Marseille Connection
C'est dans cette ambiance un peu particulière que certains imaginent dans l'entourage du président la solution idéale pour le lancement officiel de sa campagne : son futur déplacement à Marseille dans une dizaine de jours pourrait être l'occasion de poser enfin son acte de candidature. Marseille est en effet le symbole parfait pour un président qui souhaite se poser en rempart de l'extrême droite. Cette ville a d'ailleurs réservé un accueil glacial à Éric Zemmour alors que le candidat d'extrême droite veut en faire le parfait exemple du « grand remplacement », son obsession centrale.
Marseille « coche toutes les cases » estime d'ailleurs Jacques, notre source qui a connu le cœur de la macronie depuis 2017 (lire ma précédente chronique). Car Marseille, c'est à la fois la défense de la France plurielle que l'extrême droite exècre, mais aussi la ville de la droite républicaine, celle de Renaud Muselier et de Christian Estrosi. Cette ville en lien avec les réseaux socialistes de Christophe Castaner. D'ailleurs, son maire actuel, l'ancien socialiste Benoît Payan, qui a pu connaître par le passé le cœur du système Guérini, pourrait très bien se retrouver ministre en cas de victoire d'Emmanuel Macron. Payan, comme tout bon maire de Marseille (on pense à Defferre ou à Gaudin) sait forcément pratiquer le « en même temps » lui aussi. Durant quelques mois, son communicant a d'ailleurs été Edouard Schmidt, ancien communicant de Jean Castex à Matignon, ancien soutien d'Alain Juppé durant la primaire de la droite en 2016, et désormais au cabinet d'Olivier Véran.
Depuis 2017, Emmanuel Macron n'a cessé de porter son attention sur la cité phocéenne. Il aime ainsi rappeler aux journalistes qu'il est supporter de l'OM. Mais au-delà de l'anecdote facile, le président y a multiplié les voyages, et a décidé d'y engager l'État dans un grand plan de rénovation urbaine.
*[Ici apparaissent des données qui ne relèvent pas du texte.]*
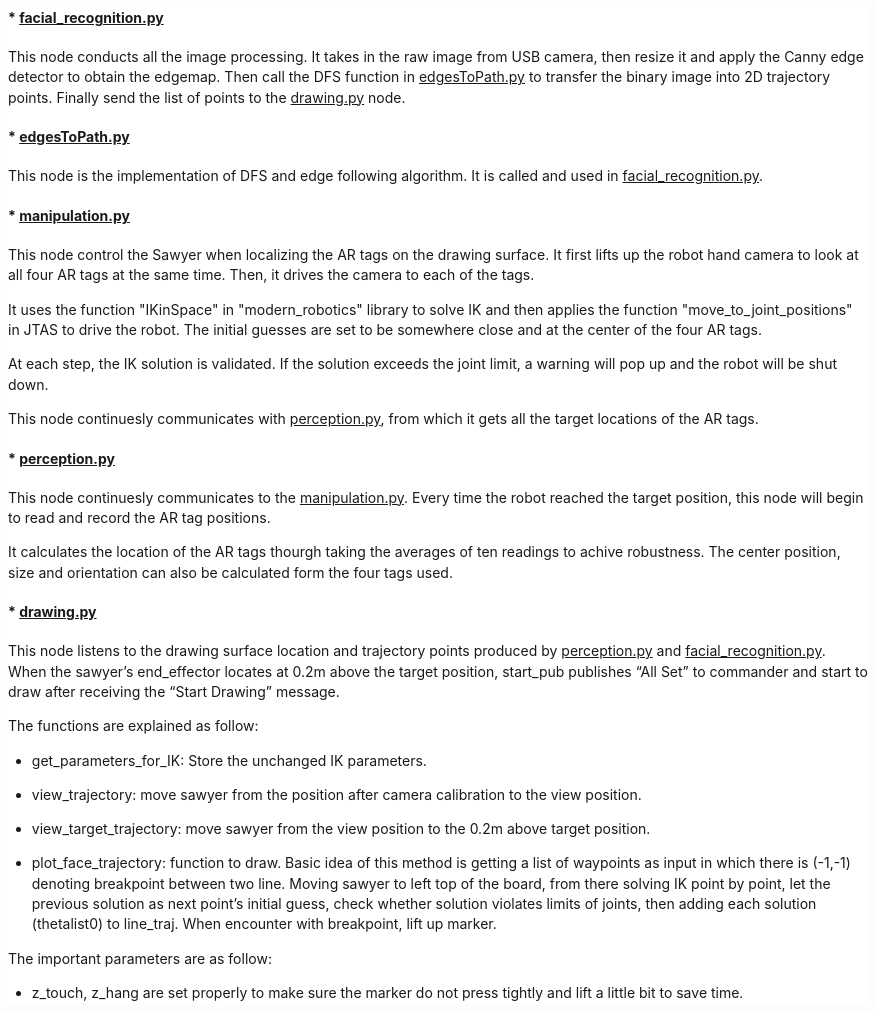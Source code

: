#### * [facial_recognition.py](./scripts/facial_recognition.py)
This node conducts all the image processing. It takes in the raw image from USB camera, then resize it and apply the Canny edge detector to obtain the edgemap. Then call the DFS function in [edgesToPath.py](./scripts/edgesToPath.py) to transfer the binary image into 2D trajectory points. Finally send the list of points to the [drawing.py](./scripts/drawing.py) node.

#### * [edgesToPath.py](./scripts/edgesToPath.py)
This node is the implementation of DFS and edge following algorithm. It is called and used in [facial_recognition.py](./scripts/facial_recognition.py).

#### * [manipulation.py](./scripts/manipulation.py)
This node control the Sawyer when localizing the AR tags on the drawing surface. It first lifts up the robot hand camera to look at all four AR tags at the same time. Then, it drives the camera to each of the tags.

It uses the function "IKinSpace" in "modern_robotics" library to solve IK and then applies the function "move_to_joint_positions" in JTAS to drive the robot. The initial guesses are set to be somewhere close and at the center of the four AR tags.

At each step, the IK solution is validated. If the solution exceeds the joint limit, a warning will pop up and the robot will be shut down.

This node continuesly communicates with [perception.py](./scripts/perception.py), from which it gets all the target locations of the AR tags.

#### * [perception.py](./scripts/perception.py)
This node continuesly communicates to the [manipulation.py](./scripts/manipulation.py). Every time the robot reached the target position, this node will begin to read and record the AR tag positions.

It calculates the location of the AR tags thourgh taking the averages of ten readings to achive robustness. The center position, size and orientation can also be calculated form the four tags used.

#### * [drawing.py](./scripts/drawing.py)
This node listens to the drawing surface location and trajectory points produced by [perception.py](./scripts/perception.py) and [facial_recognition.py](./scripts/facial_recognition.py). When the sawyer’s end_effector locates at 0.2m above the target position, start_pub publishes “All Set” to commander and start to draw after receiving the “Start Drawing” message.

The functions are explained as follow:
* get_parameters_for_IK: Store the unchanged IK parameters.

* view_trajectory: move sawyer from the position after camera calibration to the view position.

* view_target_trajectory: move sawyer from the view position to the 0.2m above target position.

* plot_face_trajectory: function to draw. Basic idea of this method is getting a list of waypoints as input in which there is (-1,-1) denoting breakpoint between two line. Moving sawyer to left top of the board, from there solving IK point by point, let the previous solution as next point’s initial guess, check whether solution violates limits of joints, then adding each solution (thetalist0) to line_traj. When encounter with breakpoint, lift up marker.

The important parameters are as follow:
* z_touch, z_hang are set properly to make sure the marker do not press tightly and  lift a little bit to save time.
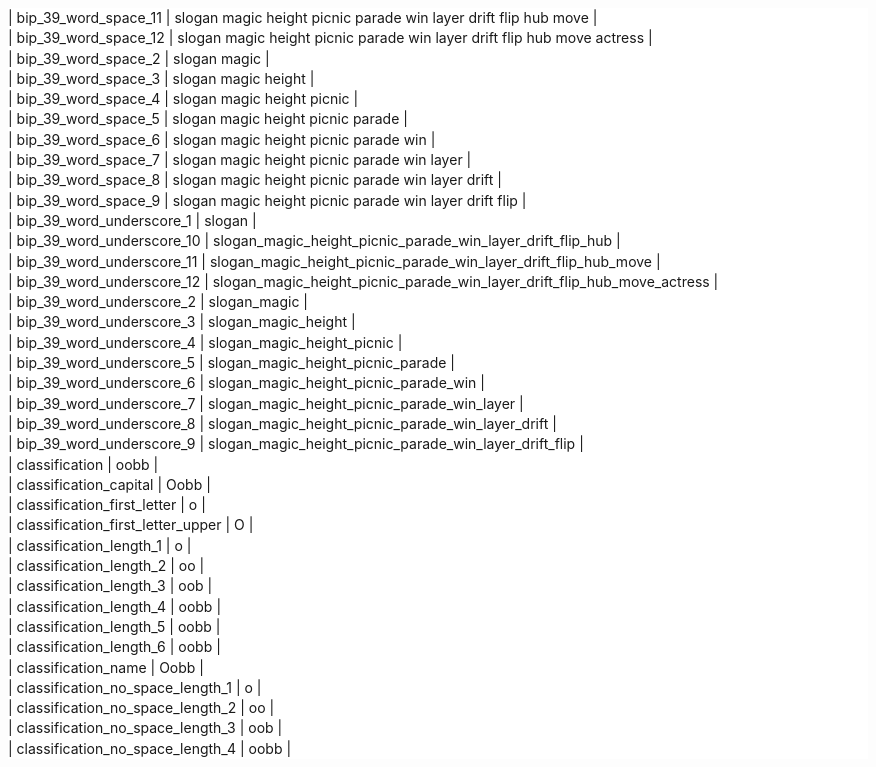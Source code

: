 | bip_39_word_space_11 | slogan magic height picnic parade win layer drift flip hub move |  
| bip_39_word_space_12 | slogan magic height picnic parade win layer drift flip hub move actress |  
| bip_39_word_space_2 | slogan magic |  
| bip_39_word_space_3 | slogan magic height |  
| bip_39_word_space_4 | slogan magic height picnic |  
| bip_39_word_space_5 | slogan magic height picnic parade |  
| bip_39_word_space_6 | slogan magic height picnic parade win |  
| bip_39_word_space_7 | slogan magic height picnic parade win layer |  
| bip_39_word_space_8 | slogan magic height picnic parade win layer drift |  
| bip_39_word_space_9 | slogan magic height picnic parade win layer drift flip |  
| bip_39_word_underscore_1 | slogan |  
| bip_39_word_underscore_10 | slogan_magic_height_picnic_parade_win_layer_drift_flip_hub |  
| bip_39_word_underscore_11 | slogan_magic_height_picnic_parade_win_layer_drift_flip_hub_move |  
| bip_39_word_underscore_12 | slogan_magic_height_picnic_parade_win_layer_drift_flip_hub_move_actress |  
| bip_39_word_underscore_2 | slogan_magic |  
| bip_39_word_underscore_3 | slogan_magic_height |  
| bip_39_word_underscore_4 | slogan_magic_height_picnic |  
| bip_39_word_underscore_5 | slogan_magic_height_picnic_parade |  
| bip_39_word_underscore_6 | slogan_magic_height_picnic_parade_win |  
| bip_39_word_underscore_7 | slogan_magic_height_picnic_parade_win_layer |  
| bip_39_word_underscore_8 | slogan_magic_height_picnic_parade_win_layer_drift |  
| bip_39_word_underscore_9 | slogan_magic_height_picnic_parade_win_layer_drift_flip |  
| classification | oobb |  
| classification_capital | Oobb |  
| classification_first_letter | o |  
| classification_first_letter_upper | O |  
| classification_length_1 | o |  
| classification_length_2 | oo |  
| classification_length_3 | oob |  
| classification_length_4 | oobb |  
| classification_length_5 | oobb |  
| classification_length_6 | oobb |  
| classification_name | Oobb |  
| classification_no_space_length_1 | o |  
| classification_no_space_length_2 | oo |  
| classification_no_space_length_3 | oob |  
| classification_no_space_length_4 | oobb |  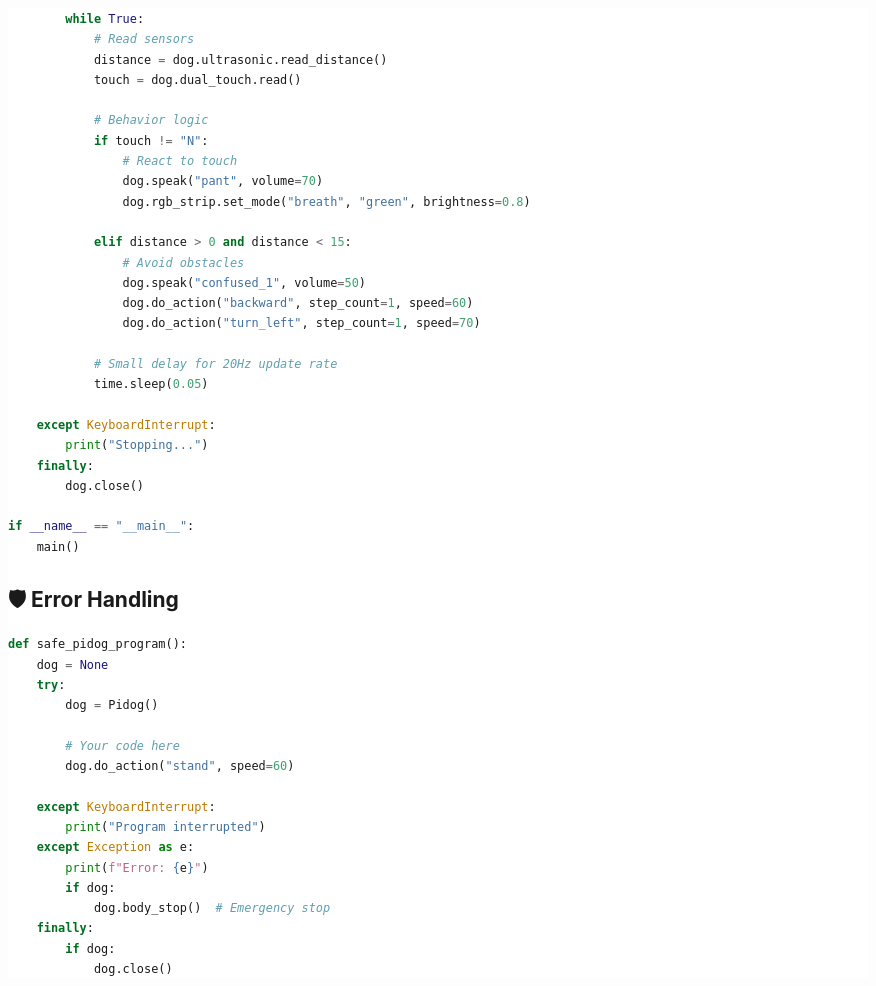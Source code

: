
 ```python
        while True:
            # Read sensors
            distance = dog.ultrasonic.read_distance()
            touch = dog.dual_touch.read()
            
            # Behavior logic
            if touch != "N":
                # React to touch
                dog.speak("pant", volume=70)
                dog.rgb_strip.set_mode("breath", "green", brightness=0.8)
                
            elif distance > 0 and distance < 15:
                # Avoid obstacles
                dog.speak("confused_1", volume=50)
                dog.do_action("backward", step_count=1, speed=60)
                dog.do_action("turn_left", step_count=1, speed=70)
                
            # Small delay for 20Hz update rate
            time.sleep(0.05)
            
    except KeyboardInterrupt:
        print("Stopping...")
    finally:
        dog.close()

if __name__ == "__main__":
    main()
```

## 🛡️ Error Handling

```python
def safe_pidog_program():
    dog = None
    try:
        dog = Pidog()
        
        # Your code here
        dog.do_action("stand", speed=60)
        
    except KeyboardInterrupt:
        print("Program interrupted")
    except Exception as e:
        print(f"Error: {e}")
        if dog:
            dog.body_stop()  # Emergency stop
    finally:
        if dog:
            dog.close()
```
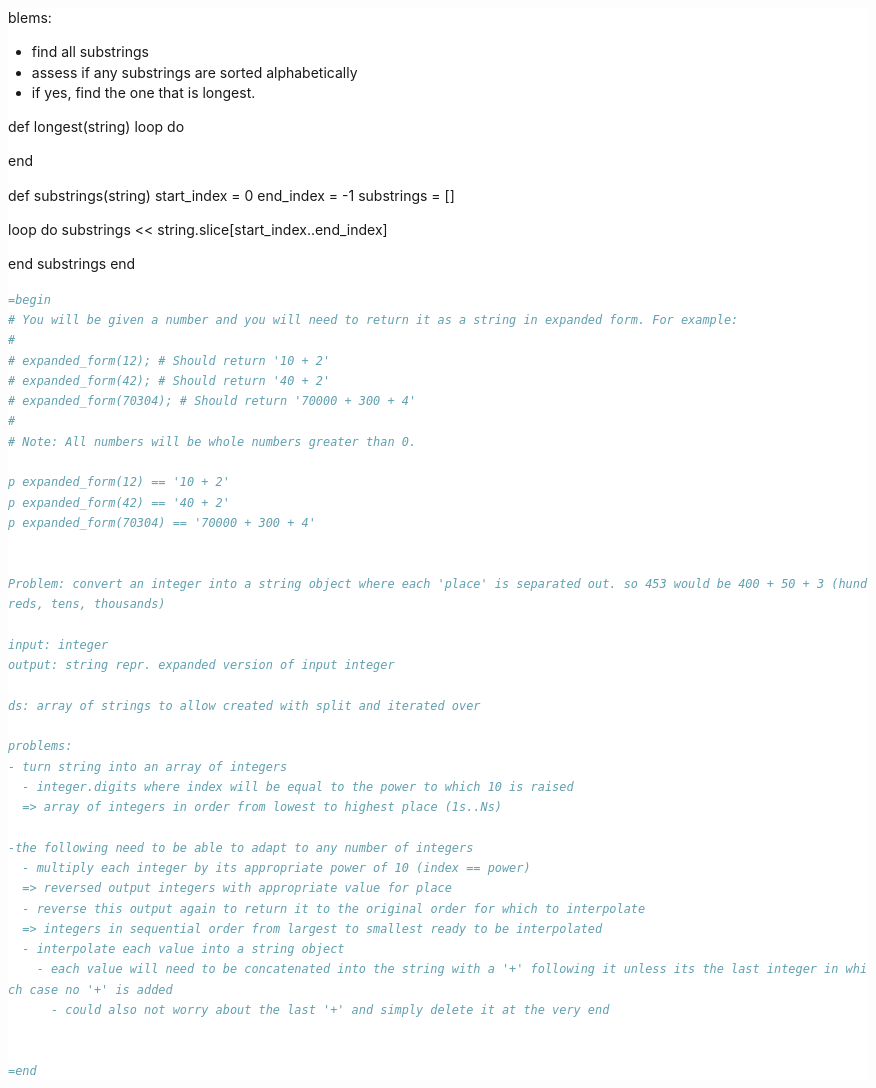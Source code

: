 blems:

- find all substrings
- assess if any substrings are sorted alphabetically
- if yes, find the one that is longest.

def longest(string)
  loop do
  
  

end

def substrings(string)
  start_index = 0
  end_index = -1
  substrings = []
  
  loop do
    substrings << string.slice[start_index..end_index]
  
  end
  substrings
end

```ruby
=begin
# You will be given a number and you will need to return it as a string in expanded form. For example:
#
# expanded_form(12); # Should return '10 + 2'
# expanded_form(42); # Should return '40 + 2'
# expanded_form(70304); # Should return '70000 + 300 + 4'
#
# Note: All numbers will be whole numbers greater than 0.

p expanded_form(12) == '10 + 2'
p expanded_form(42) == '40 + 2'
p expanded_form(70304) == '70000 + 300 + 4'


Problem: convert an integer into a string object where each 'place' is separated out. so 453 would be 400 + 50 + 3 (hundreds, tens, thousands)

input: integer
output: string repr. expanded version of input integer

ds: array of strings to allow created with split and iterated over

problems:
- turn string into an array of integers
  - integer.digits where index will be equal to the power to which 10 is raised
  => array of integers in order from lowest to highest place (1s..Ns)

-the following need to be able to adapt to any number of integers
  - multiply each integer by its appropriate power of 10 (index == power)
  => reversed output integers with appropriate value for place
  - reverse this output again to return it to the original order for which to interpolate 
  => integers in sequential order from largest to smallest ready to be interpolated
  - interpolate each value into a string object
    - each value will need to be concatenated into the string with a '+' following it unless its the last integer in which case no '+' is added
      - could also not worry about the last '+' and simply delete it at the very end


=end


```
C'est également sur le port de Marseille qu'il a croisé un soir devant les caméras Jean-Luc Mélenchon, député du coin, alors flatté de tant d'attention. « C'est une ville qu'il affectionne particulièrement », me confirme un observateur. Et il ne faut jamais l'oublier : il y a une quarantaine d'années, on retrouvait au cabinet de Gaston Defferre, illustre maire de Marseille devenu ministre de François Mitterrand, des soutiens actifs de l'actuel président, comme Michel Charasse (décédé en 2020) ou Jean-Marc Borello, patron du groupe SOS, mastodonte du travail social, et désormais un des leaders d'En Marche.
Bref, Marseille serait le lieu tout trouvé pour se lancer enfin dans le grand bain. Une carte postale bien plus habile que la Croix Rousse (Taubira), ou Rouen (Hidalgo), pour l'imaginaire des Français. Un scénario qui en vaut donc bien d'autres et pour lequel le président-candidat a un agenda possible et donc une opportunité : le Sommet des deux rives, qui se tiendra les 10 et 11 février prochain. A suivre...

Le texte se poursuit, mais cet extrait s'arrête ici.